In this section, Lauren Huang, a student in the course, shares how the different components of 21H.343J / CC.120J Making Books: The Renaissance and Today worked together, and how she hopes the course will develop in future iterations.
How the Components of the Course Worked Together
21H.343J / CC.120J Making Books: The Renaissance and Today involved several components, including readings, exploring rare books, and building a printing press. The readings and MIT's Rare Books Collection worked hand-in-hand to provide the background for the course. The readings, and the discussions we had about them in class, outlined the history of printing, and the influence that those printed works had on their contemporaries. The readings also introduced the development of the new printing techniques, some of which we were able to see in the books we handled. It was cool to see the techniques that went into printing a book: printing and cutting the folios, the double printing to add red lettering, the elaborate woodcut headers and illustrations. Being able to see books from the Rare Books Collection meant that we could compare manuscripts and printed books with our own eyes and physically feel the differences in the paper compared to the parchment.
While the printing press we built was considerably more ‘modern’ in its design and in the techniques we used to put it together, it highlighted the biggest challenges people would have had in creating the first printing presses.
— Lauren Huang
The hands-on building of the printing press provided a very different perspective. While the printing press we built was considerably more “modern” in its design and in the techniques we used to put it together, it highlighted the biggest challenges people would have had in creating the first printing presses.

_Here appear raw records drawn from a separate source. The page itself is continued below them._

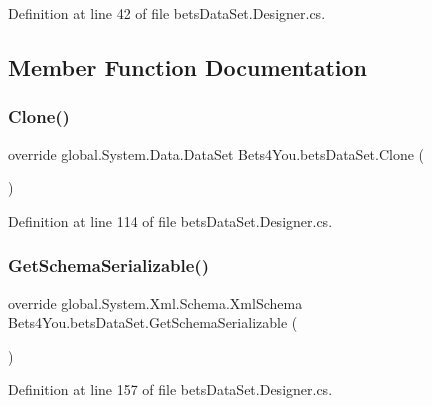 Definition at line 42 of file bets\+Data\+Set.\+Designer.\+cs.



\subsection{Member Function Documentation}
\mbox{\label{class_bets4_you_1_1bets_data_set_a11a851cbfdb2cbf028ed20f83f71d8f0}} 
\subsubsection{\texorpdfstring{Clone()}{Clone()}}
{\footnotesize\ttfamily override global.\+System.\+Data.\+Data\+Set Bets4\+You.\+bets\+Data\+Set.\+Clone (\begin{DoxyParamCaption}{ }\end{DoxyParamCaption})}



Definition at line 114 of file bets\+Data\+Set.\+Designer.\+cs.

\mbox{\label{class_bets4_you_1_1bets_data_set_a7711e3b70244060e65eafd97533353c4}} 
\subsubsection{\texorpdfstring{GetSchemaSerializable()}{GetSchemaSerializable()}}
{\footnotesize\ttfamily override global.\+System.\+Xml.\+Schema.\+Xml\+Schema Bets4\+You.\+bets\+Data\+Set.\+Get\+Schema\+Serializable (\begin{DoxyParamCaption}{ }\end{DoxyParamCaption})\hspace{0.3cm}{\ttfamily [protected]}}



Definition at line 157 of file bets\+Data\+Set.\+Designer.\+cs.

\mbox{\label{class_bets4_you_1_1bets_data_set_a9a81227ed6b6258ae9c076d9fdb25077}}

Importantly, the experience of building the press meant I learned new woodshop skills and ideas about design instead of unanchored facts about printing and presses.
At times, it seemed to be challenging to logistically juggle the different components of the class. Since only a few people could be in the MIT Hobby Shop working on the press at once, we swapped places every few weeks. I suspect this problem will continue to happen, as there’s only one press available for the class. Having more than one professor was very helpful because we were able to split the class. Maybe limiting the size of the class could eliminate that problem, but I think it worked out okay. It was weird not to see half of the class very often, but it was also nice for people to make progress on the press while the other students were in the classroom.
Ideas for Future Iterations of the Course
I hope that in future iterations, the class will continue to include interactions with rare books and hands-on experiences working with the press. In particular, I hope that future students will be able to do a lot of handset printing! While it might not grow into a fully-fledged print shop, I think it would be cool to try out some of the fancier printing techniques, such as double printing. A lot can be done with the homemade paper to make it more consistent with the paper we see in the rare books. Also, book-binding would be great to include in the class! Perhaps future classes will finish by creating a printed book. I also think the discussions about the readings were more effective than the traditional “read a chapter and test facts” approach to teaching, and I hope the instructors will continue to structure the course in such a way that it remains discussion-based.